崩壊・息吹編

5章 1話 「「「「発進っ!」」」」

 ドンッと大地が大きく揺れ、ぶわっと辺りの景色が真黒に染まった。

 そしてメアのレーダーにピピッと赤い点が現れる。


「来たっ!」

 僕はクラーフからの合図に声を張り上げ、ピピピッとタッチパネルを素早く操作した。


「皆、行くよっ!」

 僕が声を張り上げると、同線している子供達全てから覚悟の乗った返事が返される。


 反旗の狼煙があがった。

 いよいよ僕ら子供の蜂起が始まる。


 その鯨波として、うーうーと甲高いアラートが響き渡り始め「コード481、ナイトメア本部強襲が発動」と、機械的ながらも切羽詰まった警報があげられた。


 僕達はそれを聞くや否や、「緊急操作、起動!」と声を張り上げる。


 一致団結した声が揃うと、続々と各庫から「メア機一号」「レイティアA142號」「レイティアS098號」「レイティアW889號」……と、アナウンスがかかる。


 どんどんと重なり、高まるアラート。プシューップシューッと立ち上る煙。

 ゲートがごうんごうんと物々しい音を立てて開き、次々と機体を露わにする。


「「「「発進っ!」」」」

 僕達の声が勢いよく飛ばされると同時に、ガクンッと大きく機体が揺れ動き、シャフトを急速に駆け上がっていく。


「さぁ行こう、メアッ!」

 ぶうんっとコックピットの光が、いつも以上に明るく広がった。


 それと同時に、僕達はバッと外の世界へと飛び出す。

 その勢いのまま突き進んでいると、後続からぞくぞくとレイティア達が合流し始めた。


 これが僕達の作戦。まずクラーフが強襲し、コントロールルームの機能をダウンさせ、大人からの制御を受けなくさせる。

 そうして反逆に動く僕達の緊急操作を可能にし、大人達から受ける強制停止を阻んだのだ。

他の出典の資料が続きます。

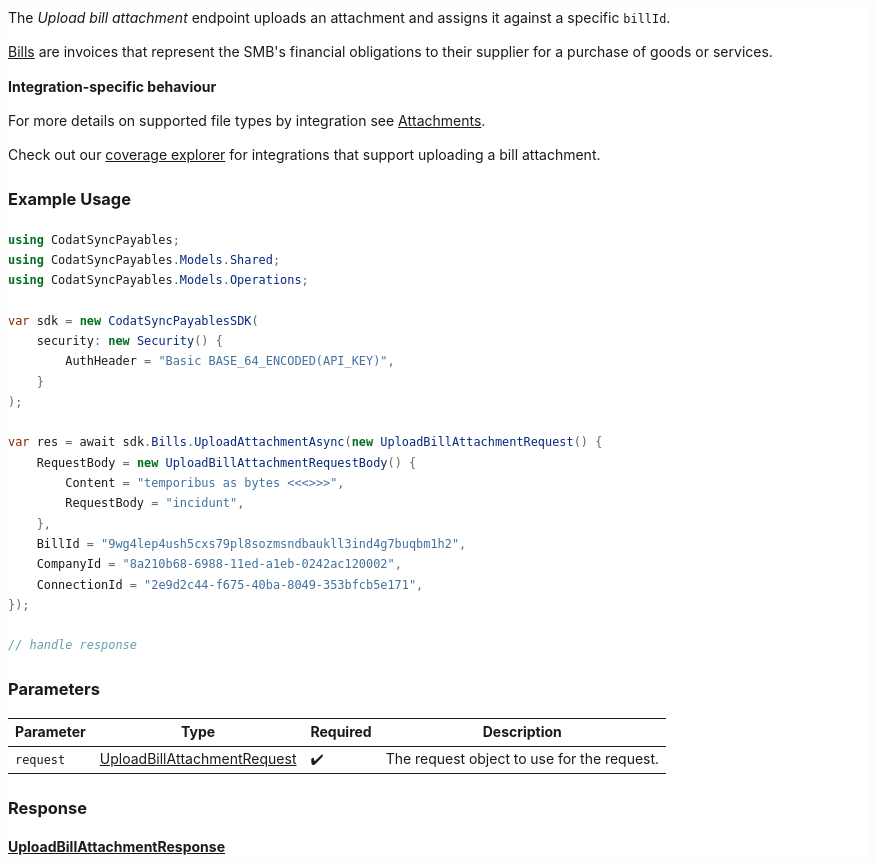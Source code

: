 The *Upload bill attachment* endpoint uploads an attachment and assigns it against a specific `billId`.

[Bills](https://docs.codat.io/sync-for-payables-api#/schemas/Bill) are invoices that represent the SMB's financial obligations to their supplier for a purchase of goods or services.

**Integration-specific behaviour**

For more details on supported file types by integration see [Attachments](https://docs.codat.io/sync-for-payables-api#/schemas/Attachment).

Check out our [coverage explorer](https://knowledge.codat.io/supported-features/accounting?view=tab-by-data-type&dataType=bills) for integrations that support uploading a bill attachment.


### Example Usage

```csharp
using CodatSyncPayables;
using CodatSyncPayables.Models.Shared;
using CodatSyncPayables.Models.Operations;

var sdk = new CodatSyncPayablesSDK(
    security: new Security() {
        AuthHeader = "Basic BASE_64_ENCODED(API_KEY)",
    }
);

var res = await sdk.Bills.UploadAttachmentAsync(new UploadBillAttachmentRequest() {
    RequestBody = new UploadBillAttachmentRequestBody() {
        Content = "temporibus as bytes <<<>>>",
        RequestBody = "incidunt",
    },
    BillId = "9wg4lep4ush5cxs79pl8sozmsndbaukll3ind4g7buqbm1h2",
    CompanyId = "8a210b68-6988-11ed-a1eb-0242ac120002",
    ConnectionId = "2e9d2c44-f675-40ba-8049-353bfcb5e171",
});

// handle response
```

### Parameters

| Parameter                                                                             | Type                                                                                  | Required                                                                              | Description                                                                           |
| ------------------------------------------------------------------------------------- | ------------------------------------------------------------------------------------- | ------------------------------------------------------------------------------------- | ------------------------------------------------------------------------------------- |
| `request`                                                                             | [UploadBillAttachmentRequest](../../models/operations/UploadBillAttachmentRequest.md) | :heavy_check_mark:                                                                    | The request object to use for the request.                                            |


### Response

**[UploadBillAttachmentResponse](../../models/operations/UploadBillAttachmentResponse.md)**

『心配なんていらねぇよ。ハゲ共をぶちのめすのはアタシの役目。ハジャの役目は、皆を連れて庇護地を破壊する事だぜ? アタシはぜってぇこっちの悪夢を終わらせっから、ハジャもそっちの悪夢を晴らして来いよ?』

 作戦開始前、拳を付き合わせて別れたクラーフの姿が思い返される。


 ……クラーフは約束通り、デューアの幹部達を抑えてくれた。

 だから次は、僕の番だ。


 グッと拳を作り、「モード豪速!」と声を張り上げる。ピピッと甲高い機械音が弾け、メーターがグンッと一気に右に振り切られた。


 広がる視界もグッと狭まり、風を切る様にメアが空を進んで行く。